For example, it has been thought by many that no piece of fruit can be
eaten and change the way people see themselves, and Adam and Eve did and
saw themselves naked. Today we know that chemicals could be added to a
piece of fruit that would alter the mind of those who eat it. Time has shown
that the literal interpretation is very modern according to what we know is
possible today. The point is that we can take this event as literal history.
When they ate the fruit their were opened and they knew they were naked.
There was no change in objective reality, but there was a subjective change
within them. It was the dawn of conscience, and man for the first time felt fear
and shame.
The conscience was a faculty, which God had built into man from the
beginning, but as long as men were in perfect fellowship with Him they had no
awareness of it. As soon as they cut themselves off from the perfect guidance
of God then they had need of internal guide. God in His wisdom had made
provision for the fall. God had to allow the possibility of the fall if He was
going to have man as a free being, but He did not have to allow evil to gain a
total victory if man did fall. He so made man that if he did sin the very act of
sinning would produce effects, which would be beneficial. This He did by
making man with a conscience, which would be activated by the eating of the
forbidden fruit.
It would have been infinitely better had they never known shame, but once
having sinned it would have been infinitely worse not to have known shame.

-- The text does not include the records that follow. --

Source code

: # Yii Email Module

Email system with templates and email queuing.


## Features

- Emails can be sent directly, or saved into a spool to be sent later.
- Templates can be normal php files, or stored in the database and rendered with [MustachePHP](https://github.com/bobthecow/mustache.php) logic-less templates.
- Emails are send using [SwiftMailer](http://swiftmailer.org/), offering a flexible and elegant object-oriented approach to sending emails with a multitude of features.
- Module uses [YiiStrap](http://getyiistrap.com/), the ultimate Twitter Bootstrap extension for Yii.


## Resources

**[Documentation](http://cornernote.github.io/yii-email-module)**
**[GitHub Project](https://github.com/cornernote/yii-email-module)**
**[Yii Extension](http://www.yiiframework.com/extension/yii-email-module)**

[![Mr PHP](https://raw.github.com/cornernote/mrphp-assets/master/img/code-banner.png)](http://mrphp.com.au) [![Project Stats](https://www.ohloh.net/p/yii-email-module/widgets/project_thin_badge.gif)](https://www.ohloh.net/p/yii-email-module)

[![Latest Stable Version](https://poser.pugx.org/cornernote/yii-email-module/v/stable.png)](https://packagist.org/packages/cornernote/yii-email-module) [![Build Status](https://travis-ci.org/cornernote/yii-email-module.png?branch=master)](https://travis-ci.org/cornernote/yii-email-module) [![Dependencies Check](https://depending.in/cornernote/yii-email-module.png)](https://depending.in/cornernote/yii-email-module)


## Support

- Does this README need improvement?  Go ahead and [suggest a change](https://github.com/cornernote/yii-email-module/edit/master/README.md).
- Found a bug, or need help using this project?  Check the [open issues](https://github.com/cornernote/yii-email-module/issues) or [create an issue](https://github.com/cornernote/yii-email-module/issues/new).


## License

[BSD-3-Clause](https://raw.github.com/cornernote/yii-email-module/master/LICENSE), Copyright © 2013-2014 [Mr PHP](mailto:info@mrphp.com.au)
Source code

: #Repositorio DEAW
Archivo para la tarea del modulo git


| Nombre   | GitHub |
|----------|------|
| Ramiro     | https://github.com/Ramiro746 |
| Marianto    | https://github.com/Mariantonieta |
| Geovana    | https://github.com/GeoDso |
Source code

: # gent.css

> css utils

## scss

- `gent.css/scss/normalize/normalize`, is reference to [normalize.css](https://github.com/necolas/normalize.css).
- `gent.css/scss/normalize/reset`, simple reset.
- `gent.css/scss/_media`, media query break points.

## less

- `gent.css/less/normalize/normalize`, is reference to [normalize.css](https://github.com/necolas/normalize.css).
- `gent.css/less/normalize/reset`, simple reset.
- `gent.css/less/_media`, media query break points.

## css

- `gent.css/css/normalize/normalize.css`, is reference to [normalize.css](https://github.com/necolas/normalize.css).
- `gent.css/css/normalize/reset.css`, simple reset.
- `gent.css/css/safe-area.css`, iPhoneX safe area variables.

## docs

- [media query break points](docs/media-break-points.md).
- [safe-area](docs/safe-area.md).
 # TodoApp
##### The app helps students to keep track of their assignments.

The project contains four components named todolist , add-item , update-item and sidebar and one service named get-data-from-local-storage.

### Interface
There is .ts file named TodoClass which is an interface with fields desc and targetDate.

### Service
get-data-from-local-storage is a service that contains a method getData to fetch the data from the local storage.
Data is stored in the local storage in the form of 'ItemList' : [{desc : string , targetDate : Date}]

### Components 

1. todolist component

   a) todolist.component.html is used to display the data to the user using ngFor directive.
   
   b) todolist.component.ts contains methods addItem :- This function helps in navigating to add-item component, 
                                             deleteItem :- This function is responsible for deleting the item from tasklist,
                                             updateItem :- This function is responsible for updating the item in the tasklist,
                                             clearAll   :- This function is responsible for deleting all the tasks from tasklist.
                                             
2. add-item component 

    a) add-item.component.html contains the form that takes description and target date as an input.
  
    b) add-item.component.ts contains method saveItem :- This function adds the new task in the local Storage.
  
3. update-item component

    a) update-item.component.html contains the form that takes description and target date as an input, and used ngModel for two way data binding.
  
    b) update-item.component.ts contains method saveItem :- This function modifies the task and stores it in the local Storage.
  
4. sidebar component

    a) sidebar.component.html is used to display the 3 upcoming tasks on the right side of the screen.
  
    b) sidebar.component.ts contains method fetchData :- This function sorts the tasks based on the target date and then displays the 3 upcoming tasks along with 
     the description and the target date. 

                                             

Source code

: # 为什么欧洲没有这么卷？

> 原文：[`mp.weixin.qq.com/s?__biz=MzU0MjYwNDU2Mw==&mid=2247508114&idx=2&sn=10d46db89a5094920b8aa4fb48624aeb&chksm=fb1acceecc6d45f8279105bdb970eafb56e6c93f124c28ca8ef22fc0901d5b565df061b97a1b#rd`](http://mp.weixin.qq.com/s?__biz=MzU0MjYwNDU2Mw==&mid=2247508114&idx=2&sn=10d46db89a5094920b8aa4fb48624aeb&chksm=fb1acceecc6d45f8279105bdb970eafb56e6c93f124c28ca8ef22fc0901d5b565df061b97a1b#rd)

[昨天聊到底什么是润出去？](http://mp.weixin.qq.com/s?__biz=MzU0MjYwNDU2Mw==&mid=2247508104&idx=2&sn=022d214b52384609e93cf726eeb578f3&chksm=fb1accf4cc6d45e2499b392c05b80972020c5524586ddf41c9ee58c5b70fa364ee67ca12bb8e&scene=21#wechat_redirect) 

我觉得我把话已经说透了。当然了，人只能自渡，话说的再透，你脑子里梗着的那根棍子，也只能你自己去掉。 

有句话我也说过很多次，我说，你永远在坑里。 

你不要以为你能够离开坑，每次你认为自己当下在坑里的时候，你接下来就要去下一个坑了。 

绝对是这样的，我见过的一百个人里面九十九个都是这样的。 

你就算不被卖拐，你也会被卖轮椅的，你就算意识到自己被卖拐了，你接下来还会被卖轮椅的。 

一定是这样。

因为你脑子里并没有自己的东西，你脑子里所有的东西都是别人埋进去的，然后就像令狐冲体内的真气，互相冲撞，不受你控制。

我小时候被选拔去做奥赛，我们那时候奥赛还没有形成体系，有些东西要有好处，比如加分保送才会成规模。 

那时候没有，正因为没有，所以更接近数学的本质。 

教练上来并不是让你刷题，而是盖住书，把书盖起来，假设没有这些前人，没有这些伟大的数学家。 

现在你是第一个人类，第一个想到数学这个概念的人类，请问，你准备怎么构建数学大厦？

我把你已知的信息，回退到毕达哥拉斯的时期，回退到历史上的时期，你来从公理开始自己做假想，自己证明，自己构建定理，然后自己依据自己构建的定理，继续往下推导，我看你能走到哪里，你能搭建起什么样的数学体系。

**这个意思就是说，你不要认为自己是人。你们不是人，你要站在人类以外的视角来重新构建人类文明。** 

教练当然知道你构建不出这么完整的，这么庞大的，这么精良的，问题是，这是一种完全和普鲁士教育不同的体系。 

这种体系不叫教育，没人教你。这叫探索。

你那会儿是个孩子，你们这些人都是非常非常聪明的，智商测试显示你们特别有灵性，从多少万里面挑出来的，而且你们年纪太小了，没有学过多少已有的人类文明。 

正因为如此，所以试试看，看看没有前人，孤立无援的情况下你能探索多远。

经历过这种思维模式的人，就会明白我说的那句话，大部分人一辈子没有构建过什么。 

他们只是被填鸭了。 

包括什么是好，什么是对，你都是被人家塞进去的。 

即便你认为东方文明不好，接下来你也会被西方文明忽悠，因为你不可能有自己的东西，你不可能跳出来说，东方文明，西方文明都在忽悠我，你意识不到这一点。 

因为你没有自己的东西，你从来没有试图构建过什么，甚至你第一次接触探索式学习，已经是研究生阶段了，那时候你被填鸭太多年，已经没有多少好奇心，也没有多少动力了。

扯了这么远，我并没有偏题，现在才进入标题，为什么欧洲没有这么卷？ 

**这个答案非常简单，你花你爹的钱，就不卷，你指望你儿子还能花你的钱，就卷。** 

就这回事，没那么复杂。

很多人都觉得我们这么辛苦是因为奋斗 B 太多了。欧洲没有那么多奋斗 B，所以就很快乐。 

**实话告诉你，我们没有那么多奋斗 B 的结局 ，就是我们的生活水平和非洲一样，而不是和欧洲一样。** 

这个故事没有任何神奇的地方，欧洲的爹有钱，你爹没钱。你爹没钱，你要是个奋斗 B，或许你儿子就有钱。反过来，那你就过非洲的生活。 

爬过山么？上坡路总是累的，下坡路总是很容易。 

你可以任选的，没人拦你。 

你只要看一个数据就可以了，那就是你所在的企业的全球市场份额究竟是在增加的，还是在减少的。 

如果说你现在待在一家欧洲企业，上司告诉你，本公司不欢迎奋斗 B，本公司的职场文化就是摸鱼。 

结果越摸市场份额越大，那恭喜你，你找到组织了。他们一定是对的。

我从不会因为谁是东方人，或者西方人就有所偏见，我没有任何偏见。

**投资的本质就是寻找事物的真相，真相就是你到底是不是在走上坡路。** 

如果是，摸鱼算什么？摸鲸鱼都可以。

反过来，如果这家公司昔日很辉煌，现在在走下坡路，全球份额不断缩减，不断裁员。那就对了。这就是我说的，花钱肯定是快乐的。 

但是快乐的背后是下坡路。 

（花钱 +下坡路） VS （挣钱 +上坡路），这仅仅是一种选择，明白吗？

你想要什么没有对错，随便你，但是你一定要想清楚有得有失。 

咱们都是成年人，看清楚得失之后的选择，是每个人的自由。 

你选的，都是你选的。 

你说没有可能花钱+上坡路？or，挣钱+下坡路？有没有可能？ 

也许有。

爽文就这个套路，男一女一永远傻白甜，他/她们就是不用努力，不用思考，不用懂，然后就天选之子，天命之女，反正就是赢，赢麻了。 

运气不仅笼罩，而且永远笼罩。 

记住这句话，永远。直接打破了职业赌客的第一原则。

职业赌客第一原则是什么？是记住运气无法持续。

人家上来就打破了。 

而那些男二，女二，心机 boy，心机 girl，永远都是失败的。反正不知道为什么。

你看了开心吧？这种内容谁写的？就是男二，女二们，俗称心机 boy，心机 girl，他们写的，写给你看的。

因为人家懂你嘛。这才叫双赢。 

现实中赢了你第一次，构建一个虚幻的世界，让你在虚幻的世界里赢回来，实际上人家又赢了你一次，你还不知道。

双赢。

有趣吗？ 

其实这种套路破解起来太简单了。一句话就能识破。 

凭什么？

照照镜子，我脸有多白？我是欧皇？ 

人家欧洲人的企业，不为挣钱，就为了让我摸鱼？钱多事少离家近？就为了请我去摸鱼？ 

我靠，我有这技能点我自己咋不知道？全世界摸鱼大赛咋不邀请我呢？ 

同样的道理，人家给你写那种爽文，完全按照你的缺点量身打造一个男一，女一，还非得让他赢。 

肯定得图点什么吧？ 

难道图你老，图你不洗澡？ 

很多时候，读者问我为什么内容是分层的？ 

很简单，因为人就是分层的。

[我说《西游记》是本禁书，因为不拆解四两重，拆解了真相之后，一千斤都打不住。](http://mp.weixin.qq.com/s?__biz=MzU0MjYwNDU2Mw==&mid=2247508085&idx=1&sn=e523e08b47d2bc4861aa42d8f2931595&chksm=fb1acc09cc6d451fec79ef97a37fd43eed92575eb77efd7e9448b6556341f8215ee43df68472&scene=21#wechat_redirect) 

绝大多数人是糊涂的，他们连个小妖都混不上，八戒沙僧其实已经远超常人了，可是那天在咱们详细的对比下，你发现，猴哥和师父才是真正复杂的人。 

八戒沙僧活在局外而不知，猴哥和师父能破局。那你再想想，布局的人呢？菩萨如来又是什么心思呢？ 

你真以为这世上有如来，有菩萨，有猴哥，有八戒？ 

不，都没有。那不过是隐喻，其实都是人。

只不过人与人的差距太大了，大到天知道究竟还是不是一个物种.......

The fact that they felt ashamed proves that they were not totally depraved by
their act of sin. Total depravity would have left them in a state of indifference
to their sin and their nakedness. Man became totally depraved in the sense of
being depraved in every faculty by a process. Adam and Eve began the fall of
man, but it is not sound thinking to consider them the lowest of people. Man
fell a great deal further after them. Their sin only punctured a pinhole in the
dam holding back the waters of evil. Others went on to chop holes in it, and
blast out whole sections of the dam and flood the world with wickedness.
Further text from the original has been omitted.